» **WORK TO COMPLETE**
Look below and pull out each line with the word "ContinuousSkillDevelopment".

» **THE DATA**
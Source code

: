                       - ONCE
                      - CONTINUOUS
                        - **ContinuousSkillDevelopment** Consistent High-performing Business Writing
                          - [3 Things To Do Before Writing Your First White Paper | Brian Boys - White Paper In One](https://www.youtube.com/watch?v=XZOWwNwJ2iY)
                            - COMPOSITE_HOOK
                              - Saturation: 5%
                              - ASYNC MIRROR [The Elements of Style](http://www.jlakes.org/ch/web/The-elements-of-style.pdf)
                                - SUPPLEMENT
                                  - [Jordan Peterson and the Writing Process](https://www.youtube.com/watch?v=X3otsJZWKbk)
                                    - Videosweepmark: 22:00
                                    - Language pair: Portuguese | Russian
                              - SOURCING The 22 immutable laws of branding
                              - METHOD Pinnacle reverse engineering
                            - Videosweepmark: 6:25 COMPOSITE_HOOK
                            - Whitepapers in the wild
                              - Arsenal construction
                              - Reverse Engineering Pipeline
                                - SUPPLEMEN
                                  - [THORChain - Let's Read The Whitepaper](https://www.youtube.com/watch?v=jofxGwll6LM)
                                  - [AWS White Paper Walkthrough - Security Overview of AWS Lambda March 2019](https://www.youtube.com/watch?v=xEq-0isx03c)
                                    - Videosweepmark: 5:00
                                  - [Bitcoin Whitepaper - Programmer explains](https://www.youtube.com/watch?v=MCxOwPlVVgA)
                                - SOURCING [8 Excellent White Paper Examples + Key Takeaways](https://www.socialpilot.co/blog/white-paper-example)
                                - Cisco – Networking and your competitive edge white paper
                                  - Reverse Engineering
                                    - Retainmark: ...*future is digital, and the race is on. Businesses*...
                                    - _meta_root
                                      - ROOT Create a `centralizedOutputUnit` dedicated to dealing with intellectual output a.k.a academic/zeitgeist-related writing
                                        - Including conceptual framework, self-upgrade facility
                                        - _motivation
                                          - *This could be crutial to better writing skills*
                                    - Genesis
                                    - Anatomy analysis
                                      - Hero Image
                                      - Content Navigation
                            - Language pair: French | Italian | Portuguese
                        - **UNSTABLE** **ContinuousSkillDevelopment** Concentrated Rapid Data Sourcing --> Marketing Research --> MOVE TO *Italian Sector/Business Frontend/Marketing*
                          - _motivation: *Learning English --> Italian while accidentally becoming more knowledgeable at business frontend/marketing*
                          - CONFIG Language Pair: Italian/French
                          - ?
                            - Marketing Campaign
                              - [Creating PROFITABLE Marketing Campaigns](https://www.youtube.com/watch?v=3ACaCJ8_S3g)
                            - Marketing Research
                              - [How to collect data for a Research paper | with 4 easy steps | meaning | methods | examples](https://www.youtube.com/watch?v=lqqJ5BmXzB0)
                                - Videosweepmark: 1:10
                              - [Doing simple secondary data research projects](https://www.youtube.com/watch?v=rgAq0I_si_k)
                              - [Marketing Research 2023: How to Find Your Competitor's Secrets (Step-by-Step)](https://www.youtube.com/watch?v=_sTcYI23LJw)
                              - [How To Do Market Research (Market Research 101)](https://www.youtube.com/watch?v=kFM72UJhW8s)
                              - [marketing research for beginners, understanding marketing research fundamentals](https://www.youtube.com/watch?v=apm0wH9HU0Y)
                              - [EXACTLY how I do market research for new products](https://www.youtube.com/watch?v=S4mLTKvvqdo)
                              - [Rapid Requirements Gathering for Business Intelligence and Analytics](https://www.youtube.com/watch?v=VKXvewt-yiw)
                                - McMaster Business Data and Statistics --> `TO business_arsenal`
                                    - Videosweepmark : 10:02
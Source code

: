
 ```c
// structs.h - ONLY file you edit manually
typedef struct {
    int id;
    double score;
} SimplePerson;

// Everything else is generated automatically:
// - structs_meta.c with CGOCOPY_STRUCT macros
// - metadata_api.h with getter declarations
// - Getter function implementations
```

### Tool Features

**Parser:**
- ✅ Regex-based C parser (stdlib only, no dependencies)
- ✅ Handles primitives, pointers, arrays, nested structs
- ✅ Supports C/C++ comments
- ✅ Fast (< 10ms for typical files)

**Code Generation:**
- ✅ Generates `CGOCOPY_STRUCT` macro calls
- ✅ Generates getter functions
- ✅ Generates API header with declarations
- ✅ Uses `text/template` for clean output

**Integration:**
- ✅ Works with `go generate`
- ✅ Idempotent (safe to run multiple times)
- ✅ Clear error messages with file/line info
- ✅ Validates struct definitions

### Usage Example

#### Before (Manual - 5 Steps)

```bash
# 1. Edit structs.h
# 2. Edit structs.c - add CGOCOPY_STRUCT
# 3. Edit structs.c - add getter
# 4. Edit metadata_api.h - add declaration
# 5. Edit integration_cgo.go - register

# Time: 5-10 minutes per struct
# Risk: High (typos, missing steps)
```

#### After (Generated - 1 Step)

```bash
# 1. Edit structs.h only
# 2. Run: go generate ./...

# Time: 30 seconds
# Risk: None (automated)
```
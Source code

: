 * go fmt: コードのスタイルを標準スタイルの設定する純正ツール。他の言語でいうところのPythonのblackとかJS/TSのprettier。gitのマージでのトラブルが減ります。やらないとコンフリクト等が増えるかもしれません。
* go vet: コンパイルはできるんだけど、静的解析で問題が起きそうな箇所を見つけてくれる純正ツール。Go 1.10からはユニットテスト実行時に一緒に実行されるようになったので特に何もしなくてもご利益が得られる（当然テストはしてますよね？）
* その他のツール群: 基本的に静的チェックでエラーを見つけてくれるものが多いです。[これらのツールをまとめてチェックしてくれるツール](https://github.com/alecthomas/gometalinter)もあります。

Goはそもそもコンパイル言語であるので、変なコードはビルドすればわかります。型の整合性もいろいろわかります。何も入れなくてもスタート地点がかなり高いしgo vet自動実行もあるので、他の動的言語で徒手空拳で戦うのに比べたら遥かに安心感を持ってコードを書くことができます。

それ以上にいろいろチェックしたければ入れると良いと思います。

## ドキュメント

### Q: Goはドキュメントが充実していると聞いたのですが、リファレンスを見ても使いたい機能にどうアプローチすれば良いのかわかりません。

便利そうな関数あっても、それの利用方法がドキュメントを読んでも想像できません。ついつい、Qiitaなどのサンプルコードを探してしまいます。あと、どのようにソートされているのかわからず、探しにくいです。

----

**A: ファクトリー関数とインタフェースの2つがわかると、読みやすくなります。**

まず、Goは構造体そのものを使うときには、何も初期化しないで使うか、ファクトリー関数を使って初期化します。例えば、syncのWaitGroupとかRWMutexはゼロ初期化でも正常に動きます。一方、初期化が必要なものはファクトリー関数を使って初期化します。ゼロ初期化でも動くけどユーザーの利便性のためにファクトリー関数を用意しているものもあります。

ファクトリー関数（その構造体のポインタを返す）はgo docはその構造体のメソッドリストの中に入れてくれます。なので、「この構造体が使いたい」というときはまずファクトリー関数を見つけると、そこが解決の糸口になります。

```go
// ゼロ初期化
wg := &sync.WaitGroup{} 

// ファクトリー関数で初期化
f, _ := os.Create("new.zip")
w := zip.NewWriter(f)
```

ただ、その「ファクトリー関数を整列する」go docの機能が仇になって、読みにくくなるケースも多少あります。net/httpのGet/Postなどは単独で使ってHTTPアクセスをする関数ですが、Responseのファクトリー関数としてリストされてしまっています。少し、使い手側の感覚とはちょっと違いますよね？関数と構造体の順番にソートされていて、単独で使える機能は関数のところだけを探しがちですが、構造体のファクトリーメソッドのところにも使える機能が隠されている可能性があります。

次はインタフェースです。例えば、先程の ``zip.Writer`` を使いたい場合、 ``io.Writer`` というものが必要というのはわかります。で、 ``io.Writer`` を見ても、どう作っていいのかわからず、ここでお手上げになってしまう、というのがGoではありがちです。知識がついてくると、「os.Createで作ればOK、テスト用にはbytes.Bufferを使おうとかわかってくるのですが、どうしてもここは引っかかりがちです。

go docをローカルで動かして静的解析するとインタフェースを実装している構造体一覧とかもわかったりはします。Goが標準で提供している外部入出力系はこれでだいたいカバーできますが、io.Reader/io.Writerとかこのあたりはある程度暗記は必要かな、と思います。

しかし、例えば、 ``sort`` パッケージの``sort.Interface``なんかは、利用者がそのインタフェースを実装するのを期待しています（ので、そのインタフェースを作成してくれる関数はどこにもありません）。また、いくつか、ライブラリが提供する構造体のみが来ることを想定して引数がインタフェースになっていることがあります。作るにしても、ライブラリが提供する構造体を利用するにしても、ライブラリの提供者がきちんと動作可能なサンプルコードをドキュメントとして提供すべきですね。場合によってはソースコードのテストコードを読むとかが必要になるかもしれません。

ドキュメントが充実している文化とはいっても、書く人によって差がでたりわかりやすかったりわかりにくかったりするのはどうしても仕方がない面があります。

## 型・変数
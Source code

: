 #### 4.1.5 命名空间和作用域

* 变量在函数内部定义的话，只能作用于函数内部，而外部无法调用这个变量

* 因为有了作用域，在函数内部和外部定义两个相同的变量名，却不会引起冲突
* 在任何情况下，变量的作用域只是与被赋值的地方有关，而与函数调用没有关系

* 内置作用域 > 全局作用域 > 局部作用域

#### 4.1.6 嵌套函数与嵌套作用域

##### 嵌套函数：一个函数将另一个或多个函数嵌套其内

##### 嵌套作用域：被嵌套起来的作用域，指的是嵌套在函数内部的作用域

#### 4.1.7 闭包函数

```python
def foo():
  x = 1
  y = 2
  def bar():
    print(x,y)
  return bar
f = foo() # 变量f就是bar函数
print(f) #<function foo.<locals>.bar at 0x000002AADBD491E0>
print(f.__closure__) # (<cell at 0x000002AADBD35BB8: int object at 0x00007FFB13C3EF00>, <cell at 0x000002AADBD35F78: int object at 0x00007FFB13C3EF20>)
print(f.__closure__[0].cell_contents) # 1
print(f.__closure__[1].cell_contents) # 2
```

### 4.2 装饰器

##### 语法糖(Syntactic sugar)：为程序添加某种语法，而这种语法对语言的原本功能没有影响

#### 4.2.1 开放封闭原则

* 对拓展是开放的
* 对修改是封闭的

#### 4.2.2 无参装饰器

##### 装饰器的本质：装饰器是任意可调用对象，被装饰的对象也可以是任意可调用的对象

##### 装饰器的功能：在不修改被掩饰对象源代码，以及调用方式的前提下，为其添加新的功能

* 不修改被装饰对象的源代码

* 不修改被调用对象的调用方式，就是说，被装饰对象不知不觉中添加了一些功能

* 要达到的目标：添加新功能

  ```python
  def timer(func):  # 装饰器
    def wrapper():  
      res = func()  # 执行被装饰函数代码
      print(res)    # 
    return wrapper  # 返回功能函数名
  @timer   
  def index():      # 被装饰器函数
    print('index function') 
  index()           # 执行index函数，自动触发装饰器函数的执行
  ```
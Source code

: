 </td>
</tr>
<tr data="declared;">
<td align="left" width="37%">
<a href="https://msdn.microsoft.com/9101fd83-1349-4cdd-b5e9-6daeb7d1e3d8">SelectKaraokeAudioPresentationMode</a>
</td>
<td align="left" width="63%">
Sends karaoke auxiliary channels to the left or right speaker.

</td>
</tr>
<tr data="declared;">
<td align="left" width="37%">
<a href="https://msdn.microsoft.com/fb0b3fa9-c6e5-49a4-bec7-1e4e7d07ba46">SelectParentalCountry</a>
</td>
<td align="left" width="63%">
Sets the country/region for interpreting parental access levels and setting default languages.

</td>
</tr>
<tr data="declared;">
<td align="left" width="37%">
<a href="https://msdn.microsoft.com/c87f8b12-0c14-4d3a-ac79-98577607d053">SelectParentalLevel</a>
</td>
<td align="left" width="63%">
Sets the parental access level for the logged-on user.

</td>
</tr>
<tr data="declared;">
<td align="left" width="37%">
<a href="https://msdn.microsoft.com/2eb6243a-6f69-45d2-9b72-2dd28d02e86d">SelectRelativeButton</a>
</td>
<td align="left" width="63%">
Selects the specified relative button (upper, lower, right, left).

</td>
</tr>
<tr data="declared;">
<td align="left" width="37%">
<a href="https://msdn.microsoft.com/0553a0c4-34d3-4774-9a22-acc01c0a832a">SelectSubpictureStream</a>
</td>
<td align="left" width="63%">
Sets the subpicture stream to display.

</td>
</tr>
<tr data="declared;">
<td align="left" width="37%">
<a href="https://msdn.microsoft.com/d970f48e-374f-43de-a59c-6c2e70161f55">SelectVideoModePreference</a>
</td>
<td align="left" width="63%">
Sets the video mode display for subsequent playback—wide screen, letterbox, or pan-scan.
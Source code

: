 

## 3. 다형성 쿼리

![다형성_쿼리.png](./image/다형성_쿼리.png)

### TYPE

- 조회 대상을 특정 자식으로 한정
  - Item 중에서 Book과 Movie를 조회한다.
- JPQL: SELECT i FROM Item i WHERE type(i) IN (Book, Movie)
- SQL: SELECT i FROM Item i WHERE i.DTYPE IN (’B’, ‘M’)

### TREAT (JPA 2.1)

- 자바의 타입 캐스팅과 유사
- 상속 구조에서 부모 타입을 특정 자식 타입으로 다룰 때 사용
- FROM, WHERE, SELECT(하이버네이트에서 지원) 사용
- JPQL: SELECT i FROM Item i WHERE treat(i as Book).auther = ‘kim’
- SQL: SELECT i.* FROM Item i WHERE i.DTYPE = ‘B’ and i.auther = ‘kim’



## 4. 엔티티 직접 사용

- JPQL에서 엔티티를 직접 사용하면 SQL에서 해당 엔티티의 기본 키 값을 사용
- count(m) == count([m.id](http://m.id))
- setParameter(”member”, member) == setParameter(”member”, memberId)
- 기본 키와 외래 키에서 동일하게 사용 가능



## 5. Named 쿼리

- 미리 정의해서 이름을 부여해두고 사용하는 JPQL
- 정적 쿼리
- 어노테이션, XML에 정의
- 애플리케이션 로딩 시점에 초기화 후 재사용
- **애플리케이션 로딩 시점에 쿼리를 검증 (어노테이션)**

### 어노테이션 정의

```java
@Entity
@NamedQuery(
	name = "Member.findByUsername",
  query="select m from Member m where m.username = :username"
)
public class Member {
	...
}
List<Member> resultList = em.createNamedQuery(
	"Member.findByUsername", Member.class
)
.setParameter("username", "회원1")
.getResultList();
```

» **ANSWER FOR THIS EXERCISE**
                        - **ContinuousSkillDevelopment** Consistent High-performing Business Writing
                        - **UNSTABLE** **ContinuousSkillDevelopment** Concentrated Rapid Data Sourcing --> Marketing Research --> MOVE TO *Italian Sector/Business Frontend/Marketing*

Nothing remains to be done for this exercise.